Student's Guard service has him on COVID front lines
First Lieutenant Nathan Harms
Third-year medical student and native Nebraskan Nathan Harms has always loved his state.
He's seen a lot of it lately, too, as a first lieutenant in the 155th Medical Group of the Nebraska National Guard.
Lt. Harms, commissioned in the National Guard in August 2017, is more than 40 days into his first deployment, as the 155th Medical Group, based in Lincoln, barnstorms the state to provide drive-through COVID-19 testing in dozens of Nebraska communities such as Crete, O'Neill, Tecumseh and Fremont.
The 155th is teamed with the 72nd Chemical, Biological, Radiological/Nuclear and Explosive Enhanced Response Force Package group in the effort.
"We've hit all corners of the state, pretty much," Lt. Harms said.
The 155th's response to the COVID-19 pandemic is Lt. Harms' first deployment.

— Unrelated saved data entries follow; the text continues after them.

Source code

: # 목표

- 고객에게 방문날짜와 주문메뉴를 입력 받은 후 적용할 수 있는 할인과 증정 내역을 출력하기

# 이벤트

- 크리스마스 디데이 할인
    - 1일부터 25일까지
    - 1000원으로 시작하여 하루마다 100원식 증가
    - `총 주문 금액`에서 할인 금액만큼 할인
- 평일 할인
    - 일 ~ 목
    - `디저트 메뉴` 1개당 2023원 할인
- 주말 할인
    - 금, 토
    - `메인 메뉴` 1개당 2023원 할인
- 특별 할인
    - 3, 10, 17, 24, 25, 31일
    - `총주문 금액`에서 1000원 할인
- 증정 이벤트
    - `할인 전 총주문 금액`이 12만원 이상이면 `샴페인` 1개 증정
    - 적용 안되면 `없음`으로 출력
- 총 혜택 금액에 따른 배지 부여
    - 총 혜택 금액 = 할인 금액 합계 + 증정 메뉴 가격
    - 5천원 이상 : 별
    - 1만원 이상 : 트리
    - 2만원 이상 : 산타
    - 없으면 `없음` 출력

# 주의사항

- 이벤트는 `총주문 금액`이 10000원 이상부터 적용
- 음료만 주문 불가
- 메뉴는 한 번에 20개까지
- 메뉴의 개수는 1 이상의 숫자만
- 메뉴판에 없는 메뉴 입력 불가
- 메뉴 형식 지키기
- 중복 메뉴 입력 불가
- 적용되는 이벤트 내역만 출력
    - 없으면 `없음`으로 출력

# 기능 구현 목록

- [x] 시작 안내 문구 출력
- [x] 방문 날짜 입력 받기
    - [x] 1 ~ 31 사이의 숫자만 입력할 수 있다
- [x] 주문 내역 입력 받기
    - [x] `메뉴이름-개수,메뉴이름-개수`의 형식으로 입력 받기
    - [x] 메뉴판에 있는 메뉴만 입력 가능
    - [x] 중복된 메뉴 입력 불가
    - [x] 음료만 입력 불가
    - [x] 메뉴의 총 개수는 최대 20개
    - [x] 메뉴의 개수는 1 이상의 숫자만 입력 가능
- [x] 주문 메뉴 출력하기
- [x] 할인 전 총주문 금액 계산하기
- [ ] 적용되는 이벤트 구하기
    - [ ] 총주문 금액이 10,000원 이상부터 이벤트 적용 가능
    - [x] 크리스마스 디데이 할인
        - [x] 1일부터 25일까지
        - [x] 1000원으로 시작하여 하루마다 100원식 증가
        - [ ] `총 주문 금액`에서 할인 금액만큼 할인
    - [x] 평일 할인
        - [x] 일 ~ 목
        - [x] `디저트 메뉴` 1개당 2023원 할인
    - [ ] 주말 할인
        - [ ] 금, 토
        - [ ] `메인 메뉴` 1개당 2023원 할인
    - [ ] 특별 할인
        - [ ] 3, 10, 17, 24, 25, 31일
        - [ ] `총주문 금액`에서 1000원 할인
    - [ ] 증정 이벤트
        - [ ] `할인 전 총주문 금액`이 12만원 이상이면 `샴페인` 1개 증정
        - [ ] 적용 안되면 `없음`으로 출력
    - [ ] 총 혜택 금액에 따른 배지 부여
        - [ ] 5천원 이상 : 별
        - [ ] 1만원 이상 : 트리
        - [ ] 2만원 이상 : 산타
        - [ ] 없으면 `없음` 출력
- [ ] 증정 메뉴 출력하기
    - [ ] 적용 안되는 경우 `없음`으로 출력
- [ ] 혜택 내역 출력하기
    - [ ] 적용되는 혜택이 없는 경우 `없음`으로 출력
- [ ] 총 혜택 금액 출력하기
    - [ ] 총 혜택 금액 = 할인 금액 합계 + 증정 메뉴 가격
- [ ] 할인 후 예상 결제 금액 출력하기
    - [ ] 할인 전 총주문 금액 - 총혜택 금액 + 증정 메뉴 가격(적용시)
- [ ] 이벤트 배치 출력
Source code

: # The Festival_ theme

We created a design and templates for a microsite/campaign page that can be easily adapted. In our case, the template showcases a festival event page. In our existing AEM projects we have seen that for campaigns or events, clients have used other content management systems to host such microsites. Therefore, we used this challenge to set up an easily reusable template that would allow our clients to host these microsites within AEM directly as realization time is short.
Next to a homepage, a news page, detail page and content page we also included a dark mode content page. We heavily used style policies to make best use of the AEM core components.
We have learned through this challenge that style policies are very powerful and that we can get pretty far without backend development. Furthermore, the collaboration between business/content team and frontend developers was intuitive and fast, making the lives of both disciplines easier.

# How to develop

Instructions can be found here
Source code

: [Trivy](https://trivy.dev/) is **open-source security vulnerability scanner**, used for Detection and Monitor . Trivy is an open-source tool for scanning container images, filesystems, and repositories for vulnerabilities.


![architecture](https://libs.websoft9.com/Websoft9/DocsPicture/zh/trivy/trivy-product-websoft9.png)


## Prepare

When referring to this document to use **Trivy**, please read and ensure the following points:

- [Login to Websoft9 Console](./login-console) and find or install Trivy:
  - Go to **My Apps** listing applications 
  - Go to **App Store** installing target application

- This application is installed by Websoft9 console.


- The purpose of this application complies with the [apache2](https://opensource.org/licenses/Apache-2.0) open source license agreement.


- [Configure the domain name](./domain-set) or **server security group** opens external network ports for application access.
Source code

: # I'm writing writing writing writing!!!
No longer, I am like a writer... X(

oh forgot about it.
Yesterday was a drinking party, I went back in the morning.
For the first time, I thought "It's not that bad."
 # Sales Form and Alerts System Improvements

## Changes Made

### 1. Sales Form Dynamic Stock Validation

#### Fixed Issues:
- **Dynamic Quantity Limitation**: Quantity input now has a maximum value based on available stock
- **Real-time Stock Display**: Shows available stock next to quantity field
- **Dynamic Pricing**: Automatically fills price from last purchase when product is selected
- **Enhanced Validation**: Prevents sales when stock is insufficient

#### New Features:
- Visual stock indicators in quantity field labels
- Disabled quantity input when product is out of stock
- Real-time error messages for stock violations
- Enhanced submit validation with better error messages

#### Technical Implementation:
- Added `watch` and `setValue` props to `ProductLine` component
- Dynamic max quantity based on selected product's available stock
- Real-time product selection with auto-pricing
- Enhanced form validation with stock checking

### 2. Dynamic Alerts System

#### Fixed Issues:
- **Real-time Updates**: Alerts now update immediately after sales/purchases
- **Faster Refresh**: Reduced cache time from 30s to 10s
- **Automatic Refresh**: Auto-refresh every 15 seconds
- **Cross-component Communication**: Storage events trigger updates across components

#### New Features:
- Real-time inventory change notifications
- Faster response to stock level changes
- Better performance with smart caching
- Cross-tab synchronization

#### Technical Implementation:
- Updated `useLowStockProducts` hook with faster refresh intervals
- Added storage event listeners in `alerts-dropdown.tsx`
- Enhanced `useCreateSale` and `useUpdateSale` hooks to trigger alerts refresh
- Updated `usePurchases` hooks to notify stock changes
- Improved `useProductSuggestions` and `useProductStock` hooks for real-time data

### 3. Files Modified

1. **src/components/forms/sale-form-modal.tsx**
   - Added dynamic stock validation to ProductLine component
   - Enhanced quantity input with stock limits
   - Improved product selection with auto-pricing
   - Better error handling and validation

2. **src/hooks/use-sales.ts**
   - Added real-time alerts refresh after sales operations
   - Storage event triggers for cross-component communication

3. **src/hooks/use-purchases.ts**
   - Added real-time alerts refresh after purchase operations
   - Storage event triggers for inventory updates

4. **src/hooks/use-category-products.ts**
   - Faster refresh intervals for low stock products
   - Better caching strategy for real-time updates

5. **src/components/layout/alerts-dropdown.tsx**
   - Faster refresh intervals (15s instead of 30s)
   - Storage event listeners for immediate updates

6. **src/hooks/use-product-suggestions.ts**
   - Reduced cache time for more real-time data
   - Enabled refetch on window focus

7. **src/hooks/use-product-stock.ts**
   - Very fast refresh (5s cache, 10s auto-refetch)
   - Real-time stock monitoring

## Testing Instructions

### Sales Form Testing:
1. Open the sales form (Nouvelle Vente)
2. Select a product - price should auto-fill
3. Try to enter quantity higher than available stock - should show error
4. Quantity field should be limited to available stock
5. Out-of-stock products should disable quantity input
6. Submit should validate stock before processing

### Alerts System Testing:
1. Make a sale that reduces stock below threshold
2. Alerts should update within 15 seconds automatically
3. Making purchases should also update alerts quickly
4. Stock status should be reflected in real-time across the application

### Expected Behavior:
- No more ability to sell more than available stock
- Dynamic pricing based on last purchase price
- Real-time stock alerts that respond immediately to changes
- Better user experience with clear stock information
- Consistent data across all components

"They started assembling these teams back in April, with nurses, doctors, administrative positions, some Army personnel, to ultimately be able to handle the capabilities of testing," he said. "That's the main reason I was deployed - my medical background, knowledge and clinical experience."
The joint teams of Air National Guard and Army National Guard personnel were the first Guard units deployed in the state, although Lt. Harms said six more, from a variety of units, were currently in operation in response to the pandemic.
After arriving in a new town, the group sets up in a public building such as a fire station or utility building. People, given appointments by the public health department, come through in cars for COVID-19 screening and, based on their symptoms, testing.
"In a drive-through testing situation, we can't have a 30-minute conversation with people, but we can get some of their questions answered -- maybe something as simple as 'What should my family do if I come back positive?'" Lt. Harms said. "We try to relieve some of that burden.
"Our team alone has completed approximately 4,000 tests to date during this activation response."
A number of the people tested by the team are local health care workers.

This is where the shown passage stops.